LMX2571: Frequency deviation for FSK

Hello Noel,

I have one more related question: If I select the denominator equal to 2^24, the Application Report SNAA309 says that overflow / underflow problem is taken care with when denominator is equal to 2^24. Could you explain, please, how does it work if carrier has numerator that is either close to 0 or close to 2^24? Will be incremented / decremented the integer N in case of overflow / underflow of the result of (numerator +- FSK_DEV)?

Thanks,

Alex

Hi Alex,

While DEN is 24-bit but the deviation is only 16-bit, in general, there will be no overflow issue.

However, in the extreme case, i.e. when NUM is very close to 0 or 2²⁴, then overflow will occur. 

If this extreme case is needed in your system, there is a workaround.

1. On every channel, the software determines the closest integer boundary channel
2. Determine the amount of offset from integer boundary
3. Program LMX to the integer boundary channel
4. Program the amount of offset to FSK_DEV_SPI_FAST register
5. This sets the carrier frequency.
6. To do FSK
7. Program the desired FSK value minus the amount of offset ((2) above) to FSK_DEV_SPI_FAST register

Here is an example.

OSCin = 19.2MHz

Fpd = 4.8MHz

Fout = 479.999MHz (=480MHz – 1kHz)

Fdev = +/-4kHz

DEN = 2²⁴

(1)    Closest integer boundary channel = 480MHz

(2)    Offset from integer boundary = -1kHz

(3)    Program LMX2571 to lock to 480MHz

(4)    Program FSK_DEV_SPI_FAST = 62041 (=-1kHz deviation)

• Now the output frequency of LMX2571 will be 479.999MHz

(5)    To achieve +4kHz frequency deviation, program FSK_DEV_SPI_FAST = 10486 (=+3kHz deviation)

• Now the output frequency of LMX2571 will be 480.003MHz

(6)    To achieve -4kHz frequency deviation, program FSK_DEV_SPI_FAST = 48060 (=-5kHz deviation)

• Now the output frequency of LMX2571 will be 479.995MHz

Hope this helps.

Hello Noel,

I tried what you recommended: the FSK SPI FAST mode with your settings, it doesn't work. When FRAC=0 the positive swing is correct (clean and frequency shift is OK), the negative swing is wrong (there is some small negative swing ~1.5kHz and it is noisy).

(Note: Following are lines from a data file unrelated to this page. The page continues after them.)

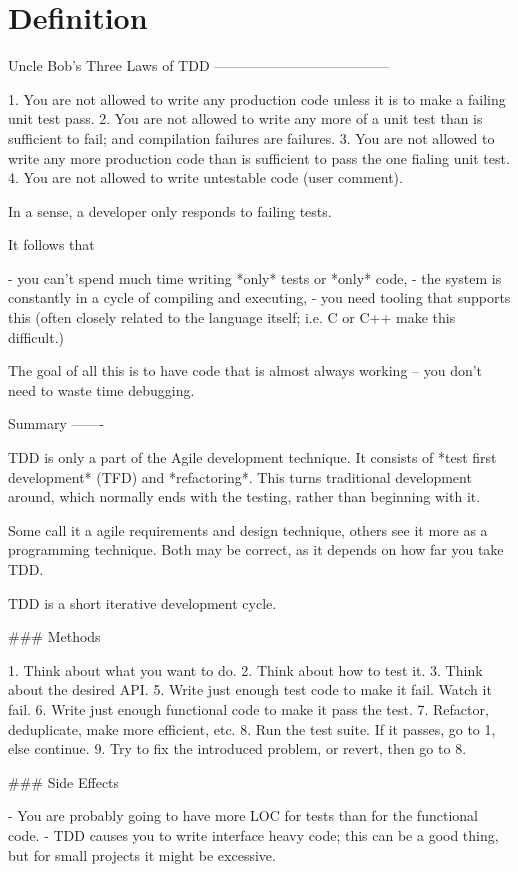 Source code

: \documentclass{mitschrift}
\newcommand{\bmn}{\marginpar{Benjamin\\Morgan}}
\begin{document}
\chapter{Definition}
\bmn

Uncle Bob's Three Laws of TDD \cite{UncleBob}
--------------------------------------

 1. You are not allowed to write any production code unless it is to make
    a failing unit test pass.
 2. You are not allowed to write any more of a unit test than is sufficient
    to fail; and compilation failures are failures.
 3. You are not allowed to write any more production code than is sufficient
    to pass the one fialing unit test.
 4. You are not allowed to write untestable code (user comment).

In a sense, a developer only responds to failing tests.

It follows that

 - you can't spend much time writing *only* tests or *only* code,
 - the system is constantly in a cycle of compiling and executing,
 - you need tooling that supports this (often closely related to the
   language itself; i.e. C or C++ make this difficult.)

The goal of all this is to have code that is almost always working – you
don't need to waste time debugging.

Summary
-------

TDD is only a part of the Agile development technique. It consists of *test
first development* (TFD) and *refactoring*. This turns traditional
development around, which normally ends with the testing, rather than
beginning with it.

Some call it a agile requirements and design technique, others see it more
as a programming technique. Both may be correct, as it depends on how far
you take TDD.

TDD is a short iterative development cycle.

### Methods

 1. Think about what you want to do.
 2. Think about how to test it.
 3. Think about the desired API.
 5. Write just enough test code to make it fail. Watch it fail.
 6. Write just enough functional code to make it pass the test.
 7. Refactor, deduplicate, make more efficient, etc.
 8. Run the test suite. If it passes, go to 1, else continue.
 9. Try to fix the introduced problem, or revert, then go to 8.

### Side Effects

 - You are probably going to have more LOC for tests than for the functional
   code. \cite{SQlite} \cite{C2}
 - TDD causes you to write interface heavy code; this can be a good thing,
   but for small projects it might be excessive.
\end{document}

I got the same result for the FSK PIN mode (we can't use FSK SPI FAST mode in our product for fast link rates and it looks like the mechanism of action is the same for all FSK modes).

Please advise.

Thanks,

Alex

Hello Noel,

I didn't mention in last message that I use the denominator 8,000,000. Right, I verified that your solution works, but only for the denominator 2^24, it looks like overflow/underflow is handled on silicon, but only for the denominator 2^24.

We can't use the denominator 2^24 for a wide band fast radio modem that uses frequency deviation 50-80 kHz. Do you have any solution for the denominator 8,000,000 ?

Thanks,

Alex

Hi Alex,

LMX2572 can support a higher freq deviation and there is no restriction on the denominator.

Hello Noel,

I try to increase the Fpd from 80 MHz (works fine with exception of integer boundaries) to 120 MHz in order to avoid these integer boundaries, but synthesizer is not locked. My settings are:

Fosc = 40,000,000;

R_Pre_Div = 1;

R_Pre_Mul = 3;

R_Post_Div = 1;

Fpd = 120,000,000;

Vco = 5,120,000,000;

ChDiv1 = 4;

ChDiv2 = 4;

N_Prescaler = 4;

Denominator = 8,000,000;

Integer = 10;

Numerator = 5,333,333;

Expected frequency: 320,000,000.

All other settings and external RC components are the same as for Fpd = 80 MHz. All parameters are within proper ranges.

What could be changed to make it work?

Thanks,

Alex

Hi Alex,

Couples of issue here:

1. The input frequency range for the MULT is 10MHz to 30MHz, you should make Pre-R = 2 and MULT = 6. 

2. N = 10 is too small for a second order or above fractional engine, I think this is the main reason it did not lock. If you use 3rd order engine, suggest make N greater than 21.

Pre-scalar = 4 can reduce current consumption but the phase noise will be degrade, it is up to your application need.